Similarly to the BV8000 Pro, the Blacview BV9000 Pro comes with a non-removable 4,180 mAh Lithium-Polymer battery which can deliver up to 2 days of light to moderate use and will also allow a more demanding user up to 10 hours of screen-on time. The battery can be fully charged in about 2 hours and a half and, inside the box, you’ll notice an OTC cable which can be used to charge other devices directly from the phone.
Verdict: I was pleasantly surprised by the many interesting and modern features of the Blackview BV8000 Pro, but I am not sure if a new rugged device was necessary less than a year later. Clearly, the BV9000 Pro has made some improvements from the design point of view, as well as the cameras and functionality, but it does raise some concerns about the longevity of the support for these devices.
9. Samsung Galaxy S8 Active
Another year, another Active version of the flagship smartphone from Samsung and this time, it’s the Galaxy S8 Active. Similarly to its predecessors, the S8 Active keeps pretty much all the internal hardware of the standard S8 (which should make it the best rugged smartphone to date, from a performance point of view) and, while the exterior has lost a bit in terms of elegance, it looks surprisingly close to the original model, especially because of the new increased display real-estate (both the S6 Active and the S7 Active failed to do so). The S8 Active won’t really survive an industrial environment, but it is the perfect device for active people, so let’s have a closer look.
If you put the Samsung Galaxy S8 and the S8 Active next to each other, you will undoubtedly notice that the latter lost the full metallic body in favour of a mix between polycarbonate (for the rear side) and a metal frame with hard rubber bumpers around it. Furthermore, the corners have lost a bit of finesse and, while the main appeal of the S8 was the bezel-less approach, the S8 Active needed these larger bezels to offer an increased level of protection.

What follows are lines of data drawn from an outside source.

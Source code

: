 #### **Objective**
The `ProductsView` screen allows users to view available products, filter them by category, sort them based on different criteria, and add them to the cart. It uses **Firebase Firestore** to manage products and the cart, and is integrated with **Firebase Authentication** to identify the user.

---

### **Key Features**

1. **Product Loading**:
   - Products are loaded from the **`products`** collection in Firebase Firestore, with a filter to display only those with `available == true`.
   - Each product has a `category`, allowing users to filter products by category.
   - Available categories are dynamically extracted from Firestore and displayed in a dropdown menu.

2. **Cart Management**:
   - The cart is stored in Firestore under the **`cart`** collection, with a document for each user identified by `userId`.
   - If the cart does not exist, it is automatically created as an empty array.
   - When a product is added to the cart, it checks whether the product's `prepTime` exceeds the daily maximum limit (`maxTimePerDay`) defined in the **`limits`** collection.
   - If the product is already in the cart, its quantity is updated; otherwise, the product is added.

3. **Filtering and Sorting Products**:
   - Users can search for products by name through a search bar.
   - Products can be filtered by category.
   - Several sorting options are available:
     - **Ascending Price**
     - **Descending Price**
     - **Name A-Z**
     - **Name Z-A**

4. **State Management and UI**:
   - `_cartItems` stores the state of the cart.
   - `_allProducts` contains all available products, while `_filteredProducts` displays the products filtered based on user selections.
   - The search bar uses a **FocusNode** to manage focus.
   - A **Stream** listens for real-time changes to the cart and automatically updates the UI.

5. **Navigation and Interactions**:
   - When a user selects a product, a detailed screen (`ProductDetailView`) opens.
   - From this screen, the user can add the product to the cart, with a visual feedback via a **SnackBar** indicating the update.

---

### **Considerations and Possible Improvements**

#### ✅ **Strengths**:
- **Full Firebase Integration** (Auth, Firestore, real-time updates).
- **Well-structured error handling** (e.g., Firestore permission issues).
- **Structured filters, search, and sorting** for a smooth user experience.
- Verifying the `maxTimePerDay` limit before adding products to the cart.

The S8 Active has also gained a bit in size and weight (it measures 5.98 x 2.95 x 0.39 inches and weighs 7.34 oz), which is perfectly normal for a rugged cell phone and because of the case construction, you do get a lot more grip than you would with the Galaxy S8 (I also felt that it sat better in my hand).
Along the side, the S8 Active has the same buttons and ports layout as the S8: on the left, there’s the volume controller and the Bixby key (which replaces the customizable Active button from the previous generations), while on the right, you can find the Power button and on the bottom side, there’s a 3.5mm headset jack and the USB Type-C 1.0 charging port. On the rear side, besides the camera and the fingerprint sensor (which is very fast and responsive, but weirdly placed), the S8 Active is also equipped with a Heart rate sensor, which may prove to be useful for some people, while a simple gimmick for others.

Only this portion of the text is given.